*** Opening DATA SHOWN ***
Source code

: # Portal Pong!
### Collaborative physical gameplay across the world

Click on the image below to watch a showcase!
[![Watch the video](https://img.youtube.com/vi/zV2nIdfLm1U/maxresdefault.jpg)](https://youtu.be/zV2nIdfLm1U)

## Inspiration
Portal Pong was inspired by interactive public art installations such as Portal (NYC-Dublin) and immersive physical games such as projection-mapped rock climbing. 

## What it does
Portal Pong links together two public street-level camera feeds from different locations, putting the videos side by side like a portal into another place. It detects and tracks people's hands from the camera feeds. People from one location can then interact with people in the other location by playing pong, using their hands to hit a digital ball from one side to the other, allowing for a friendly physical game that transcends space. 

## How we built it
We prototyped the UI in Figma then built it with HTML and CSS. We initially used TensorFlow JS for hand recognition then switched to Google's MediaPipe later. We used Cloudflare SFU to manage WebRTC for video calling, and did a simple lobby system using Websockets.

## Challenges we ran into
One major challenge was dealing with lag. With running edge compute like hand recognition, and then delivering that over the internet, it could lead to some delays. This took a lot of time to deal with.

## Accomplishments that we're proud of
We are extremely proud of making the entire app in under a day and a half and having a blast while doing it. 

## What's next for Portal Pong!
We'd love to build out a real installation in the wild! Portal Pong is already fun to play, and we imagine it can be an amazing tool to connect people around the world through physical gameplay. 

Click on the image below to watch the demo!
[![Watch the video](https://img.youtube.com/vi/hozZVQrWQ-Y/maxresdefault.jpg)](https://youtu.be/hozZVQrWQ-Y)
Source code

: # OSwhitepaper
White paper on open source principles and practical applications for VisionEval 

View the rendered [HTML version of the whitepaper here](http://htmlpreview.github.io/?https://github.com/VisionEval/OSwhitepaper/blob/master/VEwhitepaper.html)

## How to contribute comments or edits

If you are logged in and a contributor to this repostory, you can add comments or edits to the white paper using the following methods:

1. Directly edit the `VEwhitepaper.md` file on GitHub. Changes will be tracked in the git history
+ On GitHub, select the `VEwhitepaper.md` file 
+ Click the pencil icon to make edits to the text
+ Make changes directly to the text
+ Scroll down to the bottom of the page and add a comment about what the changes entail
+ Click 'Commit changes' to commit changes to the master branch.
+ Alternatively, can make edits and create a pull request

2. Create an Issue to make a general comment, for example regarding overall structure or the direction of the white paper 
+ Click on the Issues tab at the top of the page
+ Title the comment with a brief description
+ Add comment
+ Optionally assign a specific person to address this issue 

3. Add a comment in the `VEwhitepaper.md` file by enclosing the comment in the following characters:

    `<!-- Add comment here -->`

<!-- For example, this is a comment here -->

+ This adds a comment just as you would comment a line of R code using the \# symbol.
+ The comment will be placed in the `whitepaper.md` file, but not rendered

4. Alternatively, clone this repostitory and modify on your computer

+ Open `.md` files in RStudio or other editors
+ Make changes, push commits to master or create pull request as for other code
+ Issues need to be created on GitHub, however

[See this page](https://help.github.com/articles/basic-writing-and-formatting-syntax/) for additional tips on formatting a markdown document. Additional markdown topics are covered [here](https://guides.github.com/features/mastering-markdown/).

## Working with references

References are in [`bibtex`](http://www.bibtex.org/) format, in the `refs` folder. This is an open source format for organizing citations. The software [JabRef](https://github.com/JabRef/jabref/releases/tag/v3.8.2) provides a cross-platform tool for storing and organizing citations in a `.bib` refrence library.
*** Closing DATA SHOWN ***
* WORK ORDER
Restate the data word for word. Begin at its first line, end at the line that contains "## What's next for Portal Pong!", and include both.

* ANSWER BOX
Source code

: # Portal Pong!
### Collaborative physical gameplay across the world

Click on the image below to watch a showcase!
[![Watch the video](https://img.youtube.com/vi/zV2nIdfLm1U/maxresdefault.jpg)](https://youtu.be/zV2nIdfLm1U)

## Inspiration
Portal Pong was inspired by interactive public art installations such as Portal (NYC-Dublin) and immersive physical games such as projection-mapped rock climbing. 

## What it does
Portal Pong links together two public street-level camera feeds from different locations, putting the videos side by side like a portal into another place. It detects and tracks people's hands from the camera feeds. People from one location can then interact with people in the other location by playing pong, using their hands to hit a digital ball from one side to the other, allowing for a friendly physical game that transcends space. 

## How we built it
We prototyped the UI in Figma then built it with HTML and CSS. We initially used TensorFlow JS for hand recognition then switched to Google's MediaPipe later. We used Cloudflare SFU to manage WebRTC for video calling, and did a simple lobby system using Websockets.

## Challenges we ran into
One major challenge was dealing with lag. With running edge compute like hand recognition, and then delivering that over the internet, it could lead to some delays. This took a lot of time to deal with.

## Accomplishments that we're proud of
We are extremely proud of making the entire app in under a day and a half and having a blast while doing it. 

## What's next for Portal Pong!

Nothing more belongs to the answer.